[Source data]
-.-.-
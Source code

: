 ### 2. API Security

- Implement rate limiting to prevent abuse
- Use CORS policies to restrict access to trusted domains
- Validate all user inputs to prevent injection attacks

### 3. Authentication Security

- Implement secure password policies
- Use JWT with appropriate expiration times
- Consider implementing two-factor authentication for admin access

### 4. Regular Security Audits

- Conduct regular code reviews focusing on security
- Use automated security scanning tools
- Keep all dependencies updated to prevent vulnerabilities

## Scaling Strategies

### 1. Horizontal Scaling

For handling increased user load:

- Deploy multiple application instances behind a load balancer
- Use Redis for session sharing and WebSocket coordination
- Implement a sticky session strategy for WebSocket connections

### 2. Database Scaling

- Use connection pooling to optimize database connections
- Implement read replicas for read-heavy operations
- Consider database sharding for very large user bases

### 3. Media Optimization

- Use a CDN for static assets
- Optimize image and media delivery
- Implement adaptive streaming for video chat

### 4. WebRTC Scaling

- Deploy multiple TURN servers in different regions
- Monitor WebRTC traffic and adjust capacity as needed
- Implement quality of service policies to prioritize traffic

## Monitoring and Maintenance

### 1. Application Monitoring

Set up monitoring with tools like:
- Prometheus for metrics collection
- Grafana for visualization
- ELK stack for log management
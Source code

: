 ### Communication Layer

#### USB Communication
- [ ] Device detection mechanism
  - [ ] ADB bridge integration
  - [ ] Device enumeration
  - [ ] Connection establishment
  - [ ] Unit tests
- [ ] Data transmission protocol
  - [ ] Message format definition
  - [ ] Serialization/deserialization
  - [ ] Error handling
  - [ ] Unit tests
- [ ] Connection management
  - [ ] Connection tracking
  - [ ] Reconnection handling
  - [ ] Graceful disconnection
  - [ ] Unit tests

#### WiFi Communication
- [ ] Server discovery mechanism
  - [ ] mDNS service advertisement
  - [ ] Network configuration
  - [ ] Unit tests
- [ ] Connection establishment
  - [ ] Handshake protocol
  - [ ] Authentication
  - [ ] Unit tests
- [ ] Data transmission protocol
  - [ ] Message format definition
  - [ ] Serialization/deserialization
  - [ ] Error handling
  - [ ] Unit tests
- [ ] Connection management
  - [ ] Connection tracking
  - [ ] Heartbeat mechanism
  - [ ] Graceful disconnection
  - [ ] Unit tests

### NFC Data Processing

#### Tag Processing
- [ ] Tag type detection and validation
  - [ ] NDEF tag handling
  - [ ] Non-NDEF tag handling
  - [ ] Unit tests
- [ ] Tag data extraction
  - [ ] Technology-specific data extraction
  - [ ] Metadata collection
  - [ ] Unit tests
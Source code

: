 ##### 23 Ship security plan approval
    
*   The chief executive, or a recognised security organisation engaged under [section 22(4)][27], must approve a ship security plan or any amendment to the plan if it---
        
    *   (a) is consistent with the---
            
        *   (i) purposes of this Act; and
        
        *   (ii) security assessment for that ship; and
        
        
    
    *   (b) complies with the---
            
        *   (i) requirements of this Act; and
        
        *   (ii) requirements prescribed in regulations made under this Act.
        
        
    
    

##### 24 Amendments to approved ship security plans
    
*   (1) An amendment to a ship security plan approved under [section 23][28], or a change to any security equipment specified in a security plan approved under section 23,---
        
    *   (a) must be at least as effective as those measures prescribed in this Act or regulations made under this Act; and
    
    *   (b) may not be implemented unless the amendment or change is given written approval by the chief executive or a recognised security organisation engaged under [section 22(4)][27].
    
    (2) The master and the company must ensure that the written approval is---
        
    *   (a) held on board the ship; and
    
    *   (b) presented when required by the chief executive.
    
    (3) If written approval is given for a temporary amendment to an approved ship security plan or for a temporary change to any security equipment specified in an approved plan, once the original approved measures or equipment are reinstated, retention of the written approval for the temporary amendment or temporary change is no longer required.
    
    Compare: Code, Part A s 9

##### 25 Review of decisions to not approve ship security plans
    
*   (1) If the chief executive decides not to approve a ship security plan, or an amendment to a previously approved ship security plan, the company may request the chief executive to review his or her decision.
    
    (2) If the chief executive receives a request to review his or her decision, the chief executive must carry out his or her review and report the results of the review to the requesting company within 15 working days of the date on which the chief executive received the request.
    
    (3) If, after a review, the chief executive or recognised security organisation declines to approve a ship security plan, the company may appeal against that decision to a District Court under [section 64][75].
-.-.-
For each record above, write it out again exactly.

Source code

: ### 2. API Security

- Implement rate limiting to prevent abuse
- Use CORS policies to restrict access to trusted domains
- Validate all user inputs to prevent injection attacks

### 3. Authentication Security

- Implement secure password policies
- Use JWT with appropriate expiration times
- Consider implementing two-factor authentication for admin access

### 4. Regular Security Audits

- Conduct regular code reviews focusing on security
- Use automated security scanning tools
- Keep all dependencies updated to prevent vulnerabilities

## Scaling Strategies

### 1. Horizontal Scaling

For handling increased user load:

- Deploy multiple application instances behind a load balancer
- Use Redis for session sharing and WebSocket coordination
- Implement a sticky session strategy for WebSocket connections

### 2. Database Scaling

- Use connection pooling to optimize database connections
- Implement read replicas for read-heavy operations
- Consider database sharding for very large user bases

### 3. Media Optimization

- Use a CDN for static assets
- Optimize image and media delivery
- Implement adaptive streaming for video chat

### 4. WebRTC Scaling

- Deploy multiple TURN servers in different regions
- Monitor WebRTC traffic and adjust capacity as needed
- Implement quality of service policies to prioritize traffic

## Monitoring and Maintenance

### 1. Application Monitoring

Set up monitoring with tools like:
- Prometheus for metrics collection
- Grafana for visualization
- ELK stack for log management
Source code

: ### Communication Layer

#### USB Communication
- [ ] Device detection mechanism
  - [ ] ADB bridge integration
  - [ ] Device enumeration
  - [ ] Connection establishment
  - [ ] Unit tests
- [ ] Data transmission protocol
  - [ ] Message format definition
  - [ ] Serialization/deserialization
  - [ ] Error handling
  - [ ] Unit tests
- [ ] Connection management
  - [ ] Connection tracking
  - [ ] Reconnection handling
  - [ ] Graceful disconnection
  - [ ] Unit tests

#### WiFi Communication
- [ ] Server discovery mechanism
  - [ ] mDNS service advertisement
  - [ ] Network configuration
  - [ ] Unit tests
- [ ] Connection establishment
  - [ ] Handshake protocol
  - [ ] Authentication
  - [ ] Unit tests
- [ ] Data transmission protocol
  - [ ] Message format definition
  - [ ] Serialization/deserialization
  - [ ] Error handling
  - [ ] Unit tests
- [ ] Connection management
  - [ ] Connection tracking
  - [ ] Heartbeat mechanism
  - [ ] Graceful disconnection
  - [ ] Unit tests

### NFC Data Processing

#### Tag Processing
- [ ] Tag type detection and validation
  - [ ] NDEF tag handling
  - [ ] Non-NDEF tag handling
  - [ ] Unit tests
- [ ] Tag data extraction
  - [ ] Technology-specific data extraction
  - [ ] Metadata collection
  - [ ] Unit tests
Source code

: ##### 23 Ship security plan approval
    
*   The chief executive, or a recognised security organisation engaged under [section 22(4)][27], must approve a ship security plan or any amendment to the plan if it---
        
    *   (a) is consistent with the---
            
        *   (i) purposes of this Act; and
        
        *   (ii) security assessment for that ship; and
        
        
    
    *   (b) complies with the---
            
        *   (i) requirements of this Act; and
        
        *   (ii) requirements prescribed in regulations made under this Act.
        
        
    
    

##### 24 Amendments to approved ship security plans
    
*   (1) An amendment to a ship security plan approved under [section 23][28], or a change to any security equipment specified in a security plan approved under section 23,---
        
    *   (a) must be at least as effective as those measures prescribed in this Act or regulations made under this Act; and
    
    *   (b) may not be implemented unless the amendment or change is given written approval by the chief executive or a recognised security organisation engaged under [section 22(4)][27].
    
    (2) The master and the company must ensure that the written approval is---
        
    *   (a) held on board the ship; and
    
    *   (b) presented when required by the chief executive.
    
    (3) If written approval is given for a temporary amendment to an approved ship security plan or for a temporary change to any security equipment specified in an approved plan, once the original approved measures or equipment are reinstated, retention of the written approval for the temporary amendment or temporary change is no longer required.
    
    Compare: Code, Part A s 9

##### 25 Review of decisions to not approve ship security plans
    
*   (1) If the chief executive decides not to approve a ship security plan, or an amendment to a previously approved ship security plan, the company may request the chief executive to review his or her decision.
    
    (2) If the chief executive receives a request to review his or her decision, the chief executive must carry out his or her review and report the results of the review to the requesting company within 15 working days of the date on which the chief executive received the request.
    
    (3) If, after a review, the chief executive or recognised security organisation declines to approve a ship security plan, the company may appeal against that decision to a District Court under [section 64][75].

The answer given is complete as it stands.